Problem =
Report all lines of the data below that hold the word "HashMap".
-=-=-=-=-
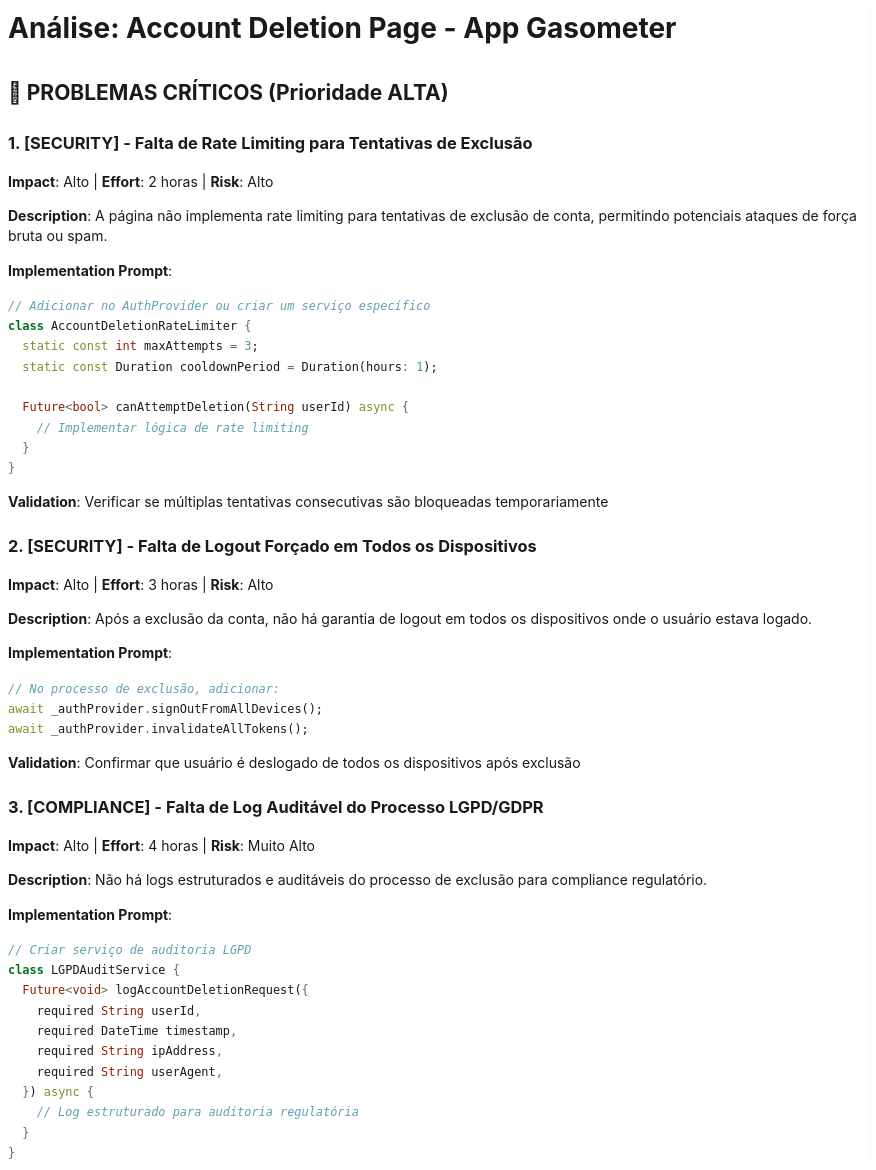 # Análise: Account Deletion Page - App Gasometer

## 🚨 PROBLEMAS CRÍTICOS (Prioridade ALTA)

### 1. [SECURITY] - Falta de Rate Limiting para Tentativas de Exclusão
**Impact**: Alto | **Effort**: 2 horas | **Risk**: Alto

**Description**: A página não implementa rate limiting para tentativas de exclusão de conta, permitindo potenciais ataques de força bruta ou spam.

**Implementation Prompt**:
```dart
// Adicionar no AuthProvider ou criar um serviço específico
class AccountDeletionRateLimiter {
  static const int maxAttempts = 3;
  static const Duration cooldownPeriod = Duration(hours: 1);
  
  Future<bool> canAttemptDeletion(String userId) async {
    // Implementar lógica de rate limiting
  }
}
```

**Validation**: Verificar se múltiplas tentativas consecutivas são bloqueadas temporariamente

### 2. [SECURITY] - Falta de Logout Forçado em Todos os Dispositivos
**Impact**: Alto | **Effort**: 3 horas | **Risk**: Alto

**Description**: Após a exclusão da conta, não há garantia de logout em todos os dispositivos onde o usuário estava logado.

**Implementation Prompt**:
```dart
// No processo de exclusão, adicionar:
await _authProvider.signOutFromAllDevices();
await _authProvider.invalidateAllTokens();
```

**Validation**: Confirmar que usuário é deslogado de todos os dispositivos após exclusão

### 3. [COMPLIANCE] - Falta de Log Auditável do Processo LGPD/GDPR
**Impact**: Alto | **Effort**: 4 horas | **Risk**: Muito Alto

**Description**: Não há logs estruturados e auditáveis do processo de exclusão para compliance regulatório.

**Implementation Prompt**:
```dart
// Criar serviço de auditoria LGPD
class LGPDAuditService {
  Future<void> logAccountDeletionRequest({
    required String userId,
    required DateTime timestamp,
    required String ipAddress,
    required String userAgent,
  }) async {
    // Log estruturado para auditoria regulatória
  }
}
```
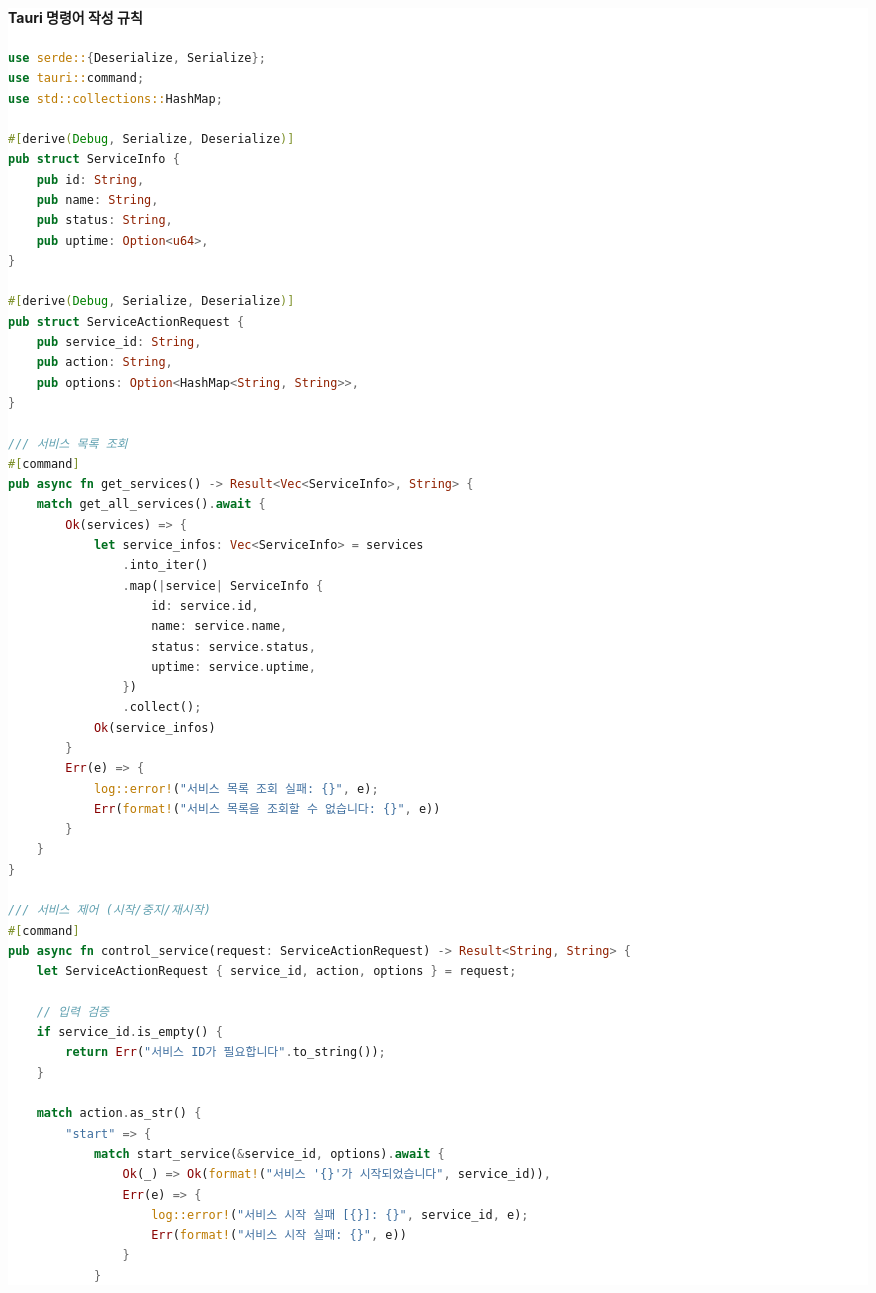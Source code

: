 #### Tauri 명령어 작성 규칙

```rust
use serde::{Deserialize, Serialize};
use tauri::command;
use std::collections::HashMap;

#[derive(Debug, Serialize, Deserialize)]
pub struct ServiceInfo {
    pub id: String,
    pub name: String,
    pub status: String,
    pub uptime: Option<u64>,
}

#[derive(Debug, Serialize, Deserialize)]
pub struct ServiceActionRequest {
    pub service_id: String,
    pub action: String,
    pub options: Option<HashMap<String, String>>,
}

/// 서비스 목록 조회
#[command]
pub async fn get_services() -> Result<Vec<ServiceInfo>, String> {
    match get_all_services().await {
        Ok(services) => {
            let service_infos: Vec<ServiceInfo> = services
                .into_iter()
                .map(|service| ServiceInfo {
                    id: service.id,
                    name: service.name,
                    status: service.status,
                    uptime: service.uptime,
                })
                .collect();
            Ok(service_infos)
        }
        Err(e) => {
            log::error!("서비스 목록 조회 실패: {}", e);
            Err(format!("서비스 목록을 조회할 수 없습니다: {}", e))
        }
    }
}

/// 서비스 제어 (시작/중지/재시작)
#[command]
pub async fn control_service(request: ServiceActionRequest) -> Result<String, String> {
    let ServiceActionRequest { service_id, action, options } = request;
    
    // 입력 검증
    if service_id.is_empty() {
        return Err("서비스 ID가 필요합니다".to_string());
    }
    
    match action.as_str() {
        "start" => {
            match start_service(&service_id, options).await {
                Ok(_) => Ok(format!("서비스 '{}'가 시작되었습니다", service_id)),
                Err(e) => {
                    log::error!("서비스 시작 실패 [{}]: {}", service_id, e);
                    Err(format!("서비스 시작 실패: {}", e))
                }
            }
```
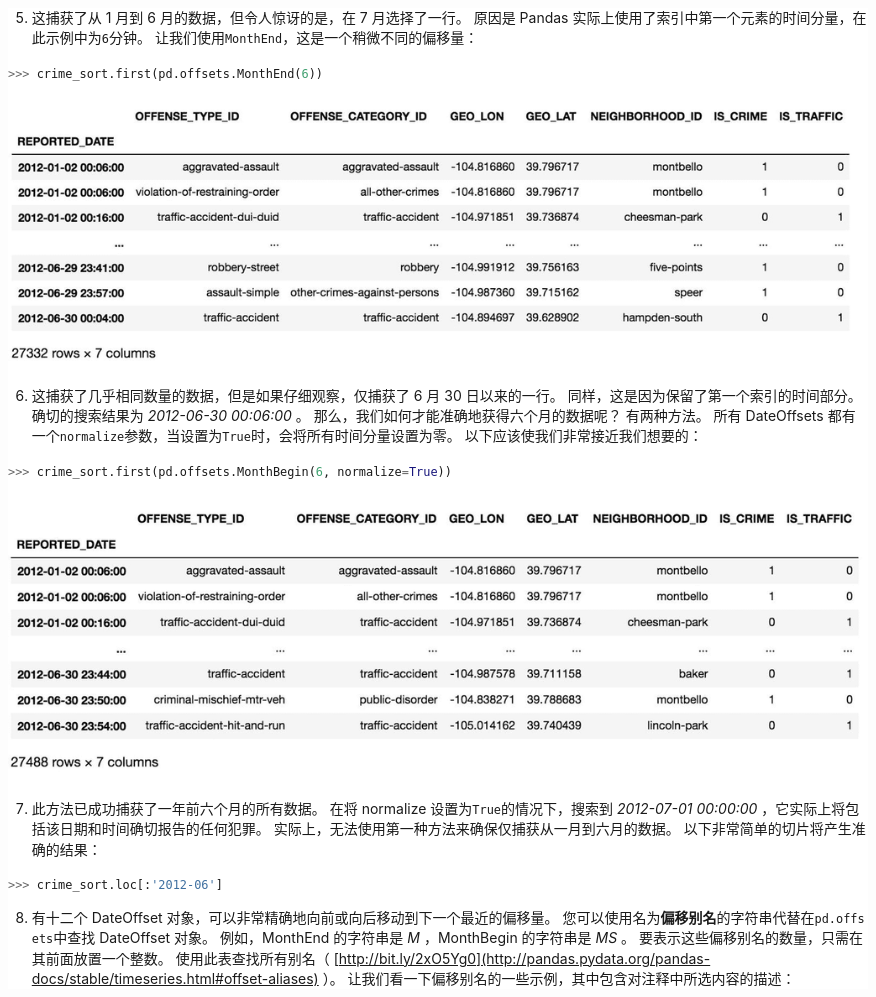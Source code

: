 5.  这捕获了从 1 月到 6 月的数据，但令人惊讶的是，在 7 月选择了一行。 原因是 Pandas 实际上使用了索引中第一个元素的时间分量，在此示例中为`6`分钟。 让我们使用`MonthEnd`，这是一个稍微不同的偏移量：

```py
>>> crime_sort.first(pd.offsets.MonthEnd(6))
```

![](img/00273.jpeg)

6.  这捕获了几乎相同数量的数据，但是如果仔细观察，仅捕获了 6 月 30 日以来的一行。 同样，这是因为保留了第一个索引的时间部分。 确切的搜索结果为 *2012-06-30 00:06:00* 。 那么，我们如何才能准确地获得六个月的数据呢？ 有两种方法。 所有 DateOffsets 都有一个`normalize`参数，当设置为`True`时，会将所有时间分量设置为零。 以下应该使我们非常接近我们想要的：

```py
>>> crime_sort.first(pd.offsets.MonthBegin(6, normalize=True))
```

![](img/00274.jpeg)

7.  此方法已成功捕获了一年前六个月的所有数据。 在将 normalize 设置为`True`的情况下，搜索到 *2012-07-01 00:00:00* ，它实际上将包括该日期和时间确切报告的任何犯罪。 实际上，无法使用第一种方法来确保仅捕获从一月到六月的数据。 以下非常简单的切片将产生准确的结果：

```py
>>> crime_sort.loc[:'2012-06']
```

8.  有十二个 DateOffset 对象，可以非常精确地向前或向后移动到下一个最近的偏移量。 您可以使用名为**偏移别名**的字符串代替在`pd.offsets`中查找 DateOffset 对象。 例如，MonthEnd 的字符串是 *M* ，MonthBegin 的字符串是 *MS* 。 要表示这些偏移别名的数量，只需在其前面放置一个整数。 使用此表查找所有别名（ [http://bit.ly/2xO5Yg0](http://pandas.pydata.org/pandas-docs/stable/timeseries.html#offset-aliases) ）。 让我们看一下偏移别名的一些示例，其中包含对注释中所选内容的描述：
-=-=-=-=-
Result =
use std::collections::HashMap;
    pub options: Option<HashMap<String, String>>,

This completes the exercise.